Konuşmasına 24 Kasım Öğretmenler Günü’nü kutlayarak başlayan Ünver, AKP iktidarları boyunca öğretmenlerin sorunlarının sürekli arttığını ve bu sorunlara çözüm üretilemediğini kaydetti. Eğitim-İş tarafından yapılan bir araştırmanın sonuçlarını paylaşan Ünver; “4.516 öğretmenin katılımıyla gerçekleştirilen araştırma sonucuna göre; öğretmenlerin %51’i görevde yükselmenin liyakat esaslı olmadığını, %66'sı borçları nedeniyle mesleki motivasyonunun düştüğünü; %76'sı ek iş yapmak zorunda kaldıklarını, %83'ü maaşının düşük olması nedeniyle toplumdaki saygınlığının azaldığını, %84'ü maaşlarının yetersiz olması sebebiyle çocuklarının ihtiyacını karşılayamadığını, %92'si maaşına en az bir kere icra geldiğini, %94,6'sı aldıkları maaşın yeterli olmadığını, %91'i aldığı maaşla geçinemediğini söylüyor. 21 yıllık AKP iktidarından sonra bu verilere göre, 10 öğretmenden 9'unun geçinemediği bir tabloyla karşı karşıyayız.” dedi.

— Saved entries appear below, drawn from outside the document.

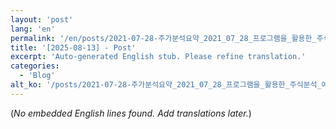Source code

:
 ```yaml
---
layout: 'post'
lang: 'en'
permalink: '/en/posts/2021-07-28-주가분석요약_2021_07_28_프로그램을_활용한_주식분석_예상결과_16_41_18/'
title: '[2025-08-13] - Post'
excerpt: 'Auto-generated English stub. Please refine translation.'
categories:
  - 'Blog'
alt_ko: '/posts/2021-07-28-주가분석요약_2021_07_28_프로그램을_활용한_주식분석_예상결과_16_41_18/'
---
```


(*No embedded English lines found. Add translations later.*)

HAYAL SATMAK İŞİNİZE GELİYOR
Cumhurbaşkanı yardımcısı Cevdet Yılmaz’a atanamayan öğretmenleri de hatırlatan Ünver; “Eğitim fakültesi mezunu yüz binler iktidardan müjde bekliyor, mesela 100 bin öğretmen ataması müjdesi bekliyor.” diye konuştu. Ünver sözlerini şu şekilde şu şekilde sürdürdü: “21 yılın sonunda, çocuklarımızı, dolayısıyla geleceğimizi emanet ettiğimiz en önemli meslek grubu olan öğretmenlerin sorunlarını çözmek bir yana çoğaltan AKP iktidarının topluma hedef diye gösterdiği istikamete ulaşabilmesi boş hayal ticaretinden başka bir şey değildir. Zira 2011'de ilan ettiği 2023 hedeflerinin hiçbirinin tutmadığını hep beraber yaşayarak gördük. Bu anlamda 2053 ve 2071 hedefi diye sunulan şeylerin gerçekleşme ihtimalinin olmadığı aşikâr. Bunu siz de biliyorsunuz ama bugüne dair bir şey söyleyemediğiniz için hayal satmak siyaseten işinize geliyor.”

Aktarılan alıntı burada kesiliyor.